Conclusion: CA 125 was associated with functional status, echocardiography, hemodynamics and prognosis of pulmonary hypertension.

Introduction

Carbohydrate antigen 125 (CA 125), also known as mucin 16, is a glycoprotein synthesized by serosal cells in response to mechanical stress (congestion) or inflammatory stimuli (1–3). High serum CA 125 levels have been identified in malignancies such as ovarian, lung and gastrointestinal cancer (4). Currently, CA 125 is a widely used biomarker for the screening (5), monitoring (6) and risk stratification (7) of ovarian cancer. In addition, emerging evidence has linked serum CA 125 levels to non-malignant conditions such as cardiovascular disease (e.g., heart failure, pericardial diseases, and coronary artery disease) (8). More specifically, serum CA 125 levels were found to be associated with functional class (9), echocardiography (10), and hemodynamics (11) in heart failure. Furthermore, some studies have demonstrated the diagnostic and prognostic value of CA 125 in heart failure (12, 13). The capability of CA 125 to serve as a therapeutic target for heart failure has also been investigated, and the results were promising (14, 15).
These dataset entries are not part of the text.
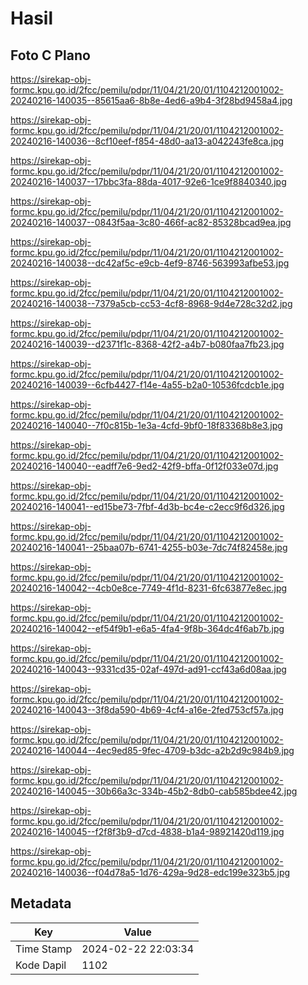 # Hasil

## Foto C Plano

https://sirekap-obj-formc.kpu.go.id/2fcc/pemilu/pdpr/11/04/21/20/01/1104212001002-20240216-140035--85615aa6-8b8e-4ed6-a9b4-3f28bd9458a4.jpg

https://sirekap-obj-formc.kpu.go.id/2fcc/pemilu/pdpr/11/04/21/20/01/1104212001002-20240216-140036--8cf10eef-f854-48d0-aa13-a042243fe8ca.jpg

https://sirekap-obj-formc.kpu.go.id/2fcc/pemilu/pdpr/11/04/21/20/01/1104212001002-20240216-140037--17bbc3fa-88da-4017-92e6-1ce9f8840340.jpg

https://sirekap-obj-formc.kpu.go.id/2fcc/pemilu/pdpr/11/04/21/20/01/1104212001002-20240216-140037--0843f5aa-3c80-466f-ac82-85328bcad9ea.jpg

https://sirekap-obj-formc.kpu.go.id/2fcc/pemilu/pdpr/11/04/21/20/01/1104212001002-20240216-140038--dc42af5c-e9cb-4ef9-8746-563993afbe53.jpg

https://sirekap-obj-formc.kpu.go.id/2fcc/pemilu/pdpr/11/04/21/20/01/1104212001002-20240216-140038--7379a5cb-cc53-4cf8-8968-9d4e728c32d2.jpg

https://sirekap-obj-formc.kpu.go.id/2fcc/pemilu/pdpr/11/04/21/20/01/1104212001002-20240216-140039--d2371f1c-8368-42f2-a4b7-b080faa7fb23.jpg

https://sirekap-obj-formc.kpu.go.id/2fcc/pemilu/pdpr/11/04/21/20/01/1104212001002-20240216-140039--6cfb4427-f14e-4a55-b2a0-10536fcdcb1e.jpg

https://sirekap-obj-formc.kpu.go.id/2fcc/pemilu/pdpr/11/04/21/20/01/1104212001002-20240216-140040--7f0c815b-1e3a-4cfd-9bf0-18f83368b8e3.jpg

https://sirekap-obj-formc.kpu.go.id/2fcc/pemilu/pdpr/11/04/21/20/01/1104212001002-20240216-140040--eadff7e6-9ed2-42f9-bffa-0f12f033e07d.jpg

https://sirekap-obj-formc.kpu.go.id/2fcc/pemilu/pdpr/11/04/21/20/01/1104212001002-20240216-140041--ed15be73-7fbf-4d3b-bc4e-c2ecc9f6d326.jpg

https://sirekap-obj-formc.kpu.go.id/2fcc/pemilu/pdpr/11/04/21/20/01/1104212001002-20240216-140041--25baa07b-6741-4255-b03e-7dc74f82458e.jpg

https://sirekap-obj-formc.kpu.go.id/2fcc/pemilu/pdpr/11/04/21/20/01/1104212001002-20240216-140042--4cb0e8ce-7749-4f1d-8231-6fc63877e8ec.jpg

https://sirekap-obj-formc.kpu.go.id/2fcc/pemilu/pdpr/11/04/21/20/01/1104212001002-20240216-140042--ef54f9b1-e6a5-4fa4-9f8b-364dc4f6ab7b.jpg

https://sirekap-obj-formc.kpu.go.id/2fcc/pemilu/pdpr/11/04/21/20/01/1104212001002-20240216-140043--9331cd35-02af-497d-ad91-ccf43a6d08aa.jpg

https://sirekap-obj-formc.kpu.go.id/2fcc/pemilu/pdpr/11/04/21/20/01/1104212001002-20240216-140043--3f8da590-4b69-4cf4-a16e-2fed753cf57a.jpg

https://sirekap-obj-formc.kpu.go.id/2fcc/pemilu/pdpr/11/04/21/20/01/1104212001002-20240216-140044--4ec9ed85-9fec-4709-b3dc-a2b2d9c984b9.jpg

https://sirekap-obj-formc.kpu.go.id/2fcc/pemilu/pdpr/11/04/21/20/01/1104212001002-20240216-140045--30b66a3c-334b-45b2-8db0-cab585bdee42.jpg

https://sirekap-obj-formc.kpu.go.id/2fcc/pemilu/pdpr/11/04/21/20/01/1104212001002-20240216-140045--f2f8f3b9-d7cd-4838-b1a4-98921420d119.jpg

https://sirekap-obj-formc.kpu.go.id/2fcc/pemilu/pdpr/11/04/21/20/01/1104212001002-20240216-140036--f04d78a5-1d76-429a-9d28-edc199e323b5.jpg


## Metadata

| Key        | Value               |
| ---------- | ------------------- |
| Time Stamp | 2024-02-22 22:03:34 |
| Kode Dapil | 1102                |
As the release of CA 125 is irrelevant to the etiology of cardiac aggression, it should be considered a final organ damage marker (8). Thus, it may also play a role in pulmonary hypertension (PH). Unfortunately, there is still limited knowledge on this topic. Rahimi-Rad et al. reported that patients with PH had higher serum CA 125 levels than those without PH in chronic obstructive pulmonary disease (16). A similar phenomenon was also observed in congenital heart disease (17). Whether serum CA 125 levels are correlated with the severity and prognosis of PH remains unclear. In the present study, we aimed to investigate the correlations between CA125 and the functional status, echocardiography, hemodynamics, and prognosis of PH in a retrospective cohort.

Materials and Methods

Study Design and Participants

This observational retrospective cohort study was conducted at Fuwai Hospital, Chinese Academy of Medical Sciences (Beijing, China). We screened all patients with idiopathic pulmonary arterial hypertension (IPAH) and chronic thromboembolic pulmonary hypertension (CTEPH) who underwent right heart catheterization (RHC) from January 1, 2014, to December 31, 2018. Patients with CA 125 data and multiple clinical visit/hospitalization records were enrolled as long as they had a minimum of 1 year of follow-up data for outcomes. In addition, echocardiography-suspected PH patients with normal invasive pulmonary arterial pressure and CA 125 data were also recruited as the control group. The establishment of IPAH and CTEPH was based on the 2009 (before January 2016) or 2015 European Society of Cardiology/European Respiratory Society (ERS) guidelines (18, 19). Normal pulmonary arterial pressure was defined as the mean pulmonary arterial pressure (mPAP) <25 mm Hg (18, 19). By design, patients were excluded if they had (1) any malignancy, (2) inflammatory diseases, or (3) active infection. The following clinical data were collected via an electronic medical record system by two independent reviewers: demographics, etiology of PH, 6-minute walk distance (6MWD), N-terminal pro-brain natriuretic peptide (NT-proBNP) levels, smoking history, alcohol consumption, World Health Organization functional class (WHO-FC), PH-specific medication, history of balloon pulmonary angioplasty/pulmonary endarterectomy, comorbidities, parameters derived from echocardiography and RHC, serum CA 125 levels, and follow-up data. The study protocol was approved by the Ethics Committee of Fuwai Hospital. Written informed consent was obtained from each patient.

CA 125 Measurement

Fasting venous blood samples were collected for CA 125 measurement on the first day of admission. Serum levels of CA125 were measured using a chemiluminescent microparticle immunoassay (product name: Access OV Monitor; Cat. No. 386357; Beckman Coulter Inc., Brea, CA, USA). Please refer to the manufacturer's website for the detailed methodology of the Access OV Monitor (https://mms.mckesson.com/product/586335/Beckman-Coulter-386357). The upper limit of normal for CA 125 was 35 U/ml with the Access OV Monitor. Accordingly, the included patients were divided into either the CA 125 > 35 U/ml group or the CA 125 ≤ 35 U/ml group.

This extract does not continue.